On March 29, lawyers officially representing the class—that's merchants who have accepted Visa (NYSE:V) and MasterCard (NYSE:MA) payments since 2004, which means virtually all retailers—complained to U.S. District Judge John Gleeson about the websites set up by the National Association of Convenience Stores (NACS) and the National Grocers Association. Such sites as offer both arguments against the settlement and tools to let merchants automatically send opt-out letters to the court, so they won't be covered by the settlement.

"These unauthorized and misleading communications from the trade association plaintiffs pose a real threat of confusing class members and undermining the court-approved notice processes," the attorneys alleged in a filing.
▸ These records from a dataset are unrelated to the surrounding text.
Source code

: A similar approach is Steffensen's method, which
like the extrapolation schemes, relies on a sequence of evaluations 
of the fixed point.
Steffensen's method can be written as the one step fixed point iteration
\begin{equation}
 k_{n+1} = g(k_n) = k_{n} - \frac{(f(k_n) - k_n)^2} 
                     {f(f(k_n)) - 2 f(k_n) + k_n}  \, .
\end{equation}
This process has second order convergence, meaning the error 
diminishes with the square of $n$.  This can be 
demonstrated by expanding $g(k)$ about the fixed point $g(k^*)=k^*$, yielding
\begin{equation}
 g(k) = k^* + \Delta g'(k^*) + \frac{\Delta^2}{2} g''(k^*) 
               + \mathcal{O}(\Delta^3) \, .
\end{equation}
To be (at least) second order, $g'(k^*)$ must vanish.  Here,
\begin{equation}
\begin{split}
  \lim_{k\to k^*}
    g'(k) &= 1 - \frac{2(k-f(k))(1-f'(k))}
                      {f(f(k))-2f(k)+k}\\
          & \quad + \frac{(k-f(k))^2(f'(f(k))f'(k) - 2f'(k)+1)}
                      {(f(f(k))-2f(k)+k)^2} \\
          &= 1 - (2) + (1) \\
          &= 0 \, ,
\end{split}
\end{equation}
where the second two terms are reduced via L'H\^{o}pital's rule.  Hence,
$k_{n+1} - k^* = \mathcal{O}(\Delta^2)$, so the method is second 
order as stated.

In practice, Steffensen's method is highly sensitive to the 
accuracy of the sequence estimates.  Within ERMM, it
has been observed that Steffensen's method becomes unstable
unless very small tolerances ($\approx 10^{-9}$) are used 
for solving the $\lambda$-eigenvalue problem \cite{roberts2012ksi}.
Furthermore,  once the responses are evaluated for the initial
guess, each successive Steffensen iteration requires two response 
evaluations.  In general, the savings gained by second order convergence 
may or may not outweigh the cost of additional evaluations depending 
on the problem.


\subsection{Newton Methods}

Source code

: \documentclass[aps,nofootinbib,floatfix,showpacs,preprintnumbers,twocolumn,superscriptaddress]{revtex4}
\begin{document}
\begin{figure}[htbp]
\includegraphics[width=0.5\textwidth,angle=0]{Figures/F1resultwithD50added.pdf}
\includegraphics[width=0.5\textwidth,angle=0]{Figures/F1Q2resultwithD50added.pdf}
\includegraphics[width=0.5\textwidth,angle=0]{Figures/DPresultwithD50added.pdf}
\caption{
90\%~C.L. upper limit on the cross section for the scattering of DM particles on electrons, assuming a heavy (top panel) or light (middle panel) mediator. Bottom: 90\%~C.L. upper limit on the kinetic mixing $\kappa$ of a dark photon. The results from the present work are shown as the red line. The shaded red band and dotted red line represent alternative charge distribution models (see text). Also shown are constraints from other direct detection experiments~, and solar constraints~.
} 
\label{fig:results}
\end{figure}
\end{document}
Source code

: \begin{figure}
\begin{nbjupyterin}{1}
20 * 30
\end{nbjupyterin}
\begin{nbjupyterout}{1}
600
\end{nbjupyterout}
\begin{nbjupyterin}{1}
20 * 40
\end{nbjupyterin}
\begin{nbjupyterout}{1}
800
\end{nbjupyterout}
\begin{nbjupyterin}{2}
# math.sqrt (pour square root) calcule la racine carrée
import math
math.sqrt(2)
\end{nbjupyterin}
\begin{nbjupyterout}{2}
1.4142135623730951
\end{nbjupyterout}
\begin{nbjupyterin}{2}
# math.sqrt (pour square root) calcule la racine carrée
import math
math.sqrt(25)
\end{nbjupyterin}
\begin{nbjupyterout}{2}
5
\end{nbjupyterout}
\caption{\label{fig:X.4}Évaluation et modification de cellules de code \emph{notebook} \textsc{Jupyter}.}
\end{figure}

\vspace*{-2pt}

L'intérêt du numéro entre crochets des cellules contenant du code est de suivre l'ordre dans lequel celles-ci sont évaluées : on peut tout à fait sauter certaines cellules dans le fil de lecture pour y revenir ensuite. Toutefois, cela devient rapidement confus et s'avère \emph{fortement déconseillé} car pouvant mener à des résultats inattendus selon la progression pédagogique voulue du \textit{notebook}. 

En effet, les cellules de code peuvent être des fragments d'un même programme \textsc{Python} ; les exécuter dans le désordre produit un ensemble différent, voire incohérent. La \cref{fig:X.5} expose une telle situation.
In case you're having trouble keeping track: NACS and the other trade groups are plaintiffs in the lawsuit against Visa and MasterCard. The lawyers who are complaining are officially representing the plaintiffs. They're supposed to be on the same side. But NACS and most of the other named plaintiffs are objecting to the settlement that their lawyers negotiated, and that Judge Gleeson gave preliminary approval to last November. In other words, the lawyers really are asking the judge for what amounts to a gag order against their own clients.

At any rate, Judge Gleeson has ordered the anti-settlement groups to show why they shouldn't have to change the websites and send corrective information to every class member who opted out of the settlement "based on the false or misleading information." That's what the hearing today is about.

For their part, the anti-settlement trade groups say their sites aren't misleading. "Proponents of the settlement are afraid of allowing contrary views to be disseminated to the class," said Jeff Shinder, a lawyer for the trade groups. "They are attempting to impose some form of regulation on the ability of the objecting plaintiffs to communicate with their members and that raises First Amendment issues."

The fact that objections to the settlement have escalated to the point of gag orders says a lot about how completely things have fallen apart on the plaintiff side of this case. To be clear, some big plaintiffs—most notably Kroger (NYSE:KR)—still support the settlement's terms. Other big chains that weren't named plaintiffs but will be covered by some terms of the settlement even if they opt out, include Walmart (NYSE:WMT), Target (NYSE:TGT) and Home Depot (NYSE:HD), all of whom say they oppose the settlement.

But when class lawyers and named plaintiffs are at each others' throats this way, it's pretty obvious that this settlement is much further from being a certainty than it appeared last summer. And it's going to be a very long five months before the final "fairness hearing" to decide whether the settlement will get final approval will be on Sept. 12.